Messages log says: perf samples too long (2506 > 2500), lowering kernel.perf_event_max_sample_rate to 50000 3.11.1-200.fc19.x86_64 I expect kernel.perf_event_max_sample_rate to be 100 000
I do not know if this is related, but I did a BTRFS scrub (heavy disk I/O) while the error occurred.
Same thing with the latest kernel 3.11.2-201.fc19.x86_64
And with 3.12.0-0.rc6.git4.2.fc21.x86_64 ...
I got this message on 3.11.3-201.fc19.x86_64: Oct 30 03:22:32 ti15 kernel: [ID kern.warning] [56333.143955] perf samples too long (2507 > 2500), lowering kernel.perf_event_max_sample_rate to 50000
I got it on 3.11.7-300.fc20.x86_64
And I got it on 3.11.8-200.fc19.x86_64.
This change came via 3.11: commit 14c63f17b1fde5a575a28e96547a22b451c71fb5 Author: Dave Hansen <dave.hansen.com> Date: Fri Jun 21 08:51:36 2013 -0700 perf: Drop sample rate when sampling is too slow This patch keeps track of how long perf's NMI handler is taking, and also calculates how many samples perf can take a second. If the sample length times the expected max number of samples exceeds a configurable threshold, it drops the sample rate. This way, we don't have a runaway sampling process eating up the CPU. This patch can tend to drop the sample rate down to level where perf doesn't work very well. *BUT* the alternative is that my system hangs because it spends all of its time handling NMIs. I'll take a busted performance tool over an entire system that's busted and undebuggable any day. BTW, my suspicion is that there's still an underlying bug here. Using the HPET instead of the TSC is definitely a contributing factor, but I suspect there are some other things going on. But, I can't go dig down on a bug like that with my machine hanging all the time. The warnings are harmless. From Documentation/sysctl/kernel.txt perf_cpu_time_max_percent: Hints to the kernel how much CPU time it should be allowed to use to handle perf sampling events. If the perf subsystem is informed that its samples are exceeding this limit, it will drop its sampling frequency to attempt to reduce its CPU usage. Some perf sampling happens in NMIs. If these samples unexpectedly take too long to execute, the NMIs can become stacked up next to each other so much that nothing else is allowed to execute. 0: disable the mechanism. Do not monitor or correct perf's sampling rate no matter how CPU time it takes. 1-100: attempt to throttle perf's sample rate to this percentage of CPU. Note: the kernel calculates an "expected" length of each sample event. 100 here means 100% of that expected length. Even if this is set to 100, you may still see sample throttling if this length is exceeded. Set to 0 if you truly do not care how much CPU is consumed.

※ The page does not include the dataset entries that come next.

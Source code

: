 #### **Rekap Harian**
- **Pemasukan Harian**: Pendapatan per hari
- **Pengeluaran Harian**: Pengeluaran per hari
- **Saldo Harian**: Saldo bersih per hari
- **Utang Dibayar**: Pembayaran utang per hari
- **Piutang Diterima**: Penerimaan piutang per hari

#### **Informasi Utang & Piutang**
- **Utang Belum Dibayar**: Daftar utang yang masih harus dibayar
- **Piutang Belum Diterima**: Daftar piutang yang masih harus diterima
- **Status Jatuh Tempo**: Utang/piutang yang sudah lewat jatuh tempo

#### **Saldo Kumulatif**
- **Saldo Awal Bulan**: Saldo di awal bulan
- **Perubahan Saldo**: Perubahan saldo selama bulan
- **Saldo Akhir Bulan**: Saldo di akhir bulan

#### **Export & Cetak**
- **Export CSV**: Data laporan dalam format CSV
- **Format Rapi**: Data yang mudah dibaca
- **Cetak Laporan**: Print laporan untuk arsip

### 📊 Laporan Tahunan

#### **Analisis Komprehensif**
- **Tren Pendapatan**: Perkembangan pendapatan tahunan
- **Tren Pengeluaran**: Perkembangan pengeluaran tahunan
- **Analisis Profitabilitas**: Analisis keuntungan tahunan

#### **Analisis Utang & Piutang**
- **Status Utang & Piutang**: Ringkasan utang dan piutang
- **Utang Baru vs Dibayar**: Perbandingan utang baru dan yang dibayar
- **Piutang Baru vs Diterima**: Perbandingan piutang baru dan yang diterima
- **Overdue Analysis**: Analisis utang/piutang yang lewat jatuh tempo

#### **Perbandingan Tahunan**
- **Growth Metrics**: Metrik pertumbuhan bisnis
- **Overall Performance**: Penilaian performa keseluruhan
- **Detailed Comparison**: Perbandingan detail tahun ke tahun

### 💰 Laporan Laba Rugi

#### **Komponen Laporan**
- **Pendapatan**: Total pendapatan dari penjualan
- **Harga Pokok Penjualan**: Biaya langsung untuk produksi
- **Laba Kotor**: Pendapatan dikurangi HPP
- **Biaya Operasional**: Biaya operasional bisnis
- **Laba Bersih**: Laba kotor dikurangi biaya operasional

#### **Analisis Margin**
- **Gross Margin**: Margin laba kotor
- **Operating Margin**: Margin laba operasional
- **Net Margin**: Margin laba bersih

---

I'd say this one can be closed, unless anyone thinks otherwise. Josh, what's your take on this one? Ok to close?
*********** MASS BUG UPDATE ************** We apologize for the inconvenience. There is a large number of bugs to go through and several of them have gone stale. Due to this, we are doing a mass bug update across all of the Fedora 19 kernel bugs. Fedora 19 has now been rebased to 3.12.6-200.fc19. Please test this kernel update (or newer) and let us know if you issue has been resolved or if it is still present with the newer kernel. If you have moved on to Fedora 20, and are still experiencing this issue, please change the version to Fedora 20. If you experience different issues, please open a new bug report for those.
I am going ahead an closing this one as it is pretty much by design and can be simply disabled.

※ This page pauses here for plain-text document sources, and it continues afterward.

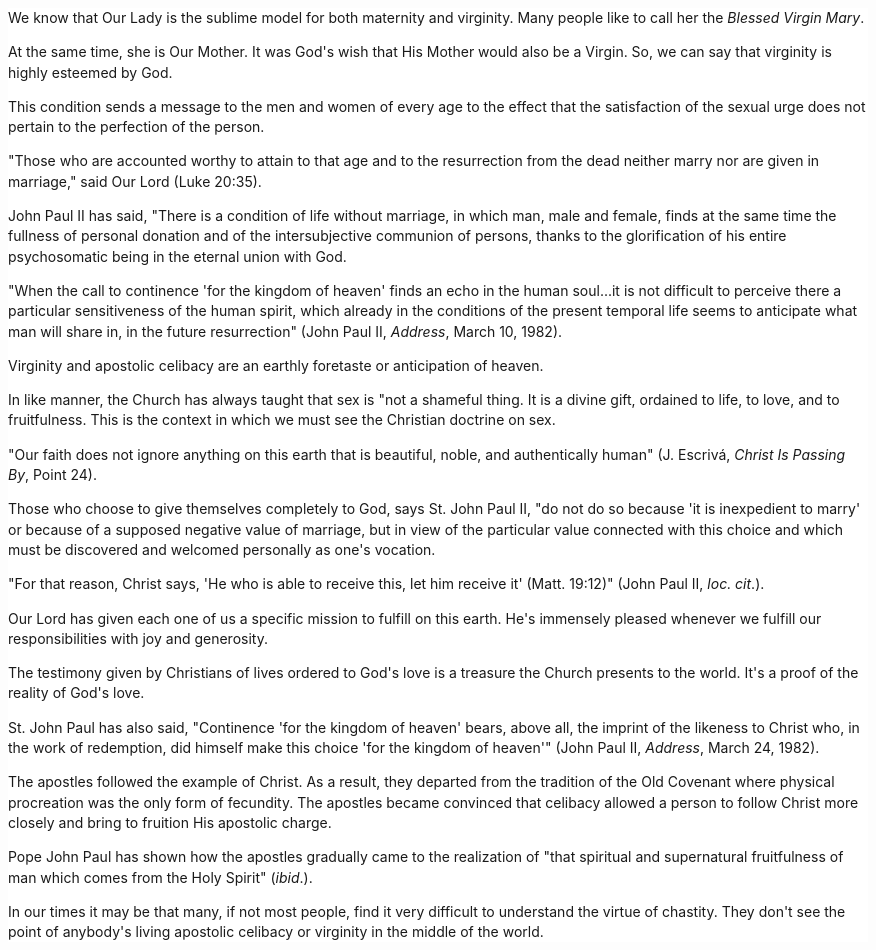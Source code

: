 We know that Our Lady is the sublime model for both maternity and virginity. Many people like to call her the *Blessed Virgin Mary*.

At the same time, she is Our Mother. It was God\'s wish that His Mother would also be a Virgin. So, we can say that virginity is highly esteemed by God.

This condition sends a message to the men and women of every age to the effect that the satisfaction of the sexual urge does not pertain to the perfection of the person.

"Those who are accounted worthy to attain to that age and to the resurrection from the dead neither marry nor are given in marriage," said Our Lord (Luke 20:35).

John Paul II has said, "There is a condition of life without marriage, in which man, male and female, finds at the same time the fullness of personal donation and of the intersubjective communion of persons, thanks to the glorification of his entire psychosomatic being in the eternal union with God.

"When the call to continence 'for the kingdom of heaven' finds an echo in the human soul...it is not difficult to perceive there a particular sensitiveness of the human spirit, which already in the conditions of the present temporal life seems to anticipate what man will share in, in the future resurrection" (John Paul II, *Address*, March 10, 1982).

Virginity and apostolic celibacy are an earthly foretaste or anticipation of heaven.

In like manner, the Church has always taught that sex is "not a shameful thing. It is a divine gift, ordained to life, to love, and to fruitfulness. This is the context in which we must see the Christian doctrine on sex.

"Our faith does not ignore anything on this earth that is beautiful, noble, and authentically human" (J. Escrivá, *Christ Is Passing By*, Point 24).

Those who choose to give themselves completely to God, says St. John Paul II, "do not do so because 'it is inexpedient to marry' or because of a supposed negative value of marriage, but in view of the particular value connected with this choice and which must be discovered and welcomed personally as one\'s vocation.

"For that reason, Christ says, 'He who is able to receive this, let him receive it' (Matt. 19:12)" (John Paul II, *loc.* *cit*.).

Our Lord has given each one of us a specific mission to fulfill on this earth. He\'s immensely pleased whenever we fulfill our responsibilities with joy and generosity.

The testimony given by Christians of lives ordered to God\'s love is a treasure the Church presents to the world. It\'s a proof of the reality of God\'s love.

St. John Paul has also said, "Continence 'for the kingdom of heaven' bears, above all, the imprint of the likeness to Christ who, in the work of redemption, did himself make this choice 'for the kingdom of heaven'" (John Paul II, *Address*, March 24, 1982).

The apostles followed the example of Christ. As a result, they departed from the tradition of the Old Covenant where physical procreation was the only form of fecundity. The apostles became convinced that celibacy allowed a person to follow Christ more closely and bring to fruition His apostolic charge.

Pope John Paul has shown how the apostles gradually came to the realization of "that spiritual and supernatural fruitfulness of man which comes from the Holy Spirit" (*ibid*.).

In our times it may be that many, if not most people, find it very difficult to understand the virtue of chastity. They don\'t see the point of anybody's living apostolic celibacy or virginity in the middle of the world.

Please repopen. I am seeing this in connection with bug 1048605. I tried adding a fixed-address ethernet port at 10.0.0.1 and starting "ncat -u -l -v -p 6666" and opening the firewall to UDP port 6666 on another ethernet-connected machine, and adding netconsole=6665.0.2/p4p1,6666.1 to the first line on the Fedora-Jam version mentioned in that bug. How can the bug be "simply diabled"?
(In reply to Peter H. Jones from comment #11) > How can the bug be "simply diabled"? Just have a look at the patch: https://lkml.org/lkml/2013/5/29/640 > perf_cpu_time_max_percent: > [...] > 0: disable the mechanism. Do not monitor or correct perf's > sampling rate no matter how CPU time it takes. --> echo 0 > /proc/sys/kernel/perf_cpu_time_max_percent
This just means you opted out of monitoring and correcting. Now you really get it. Disabling is something else.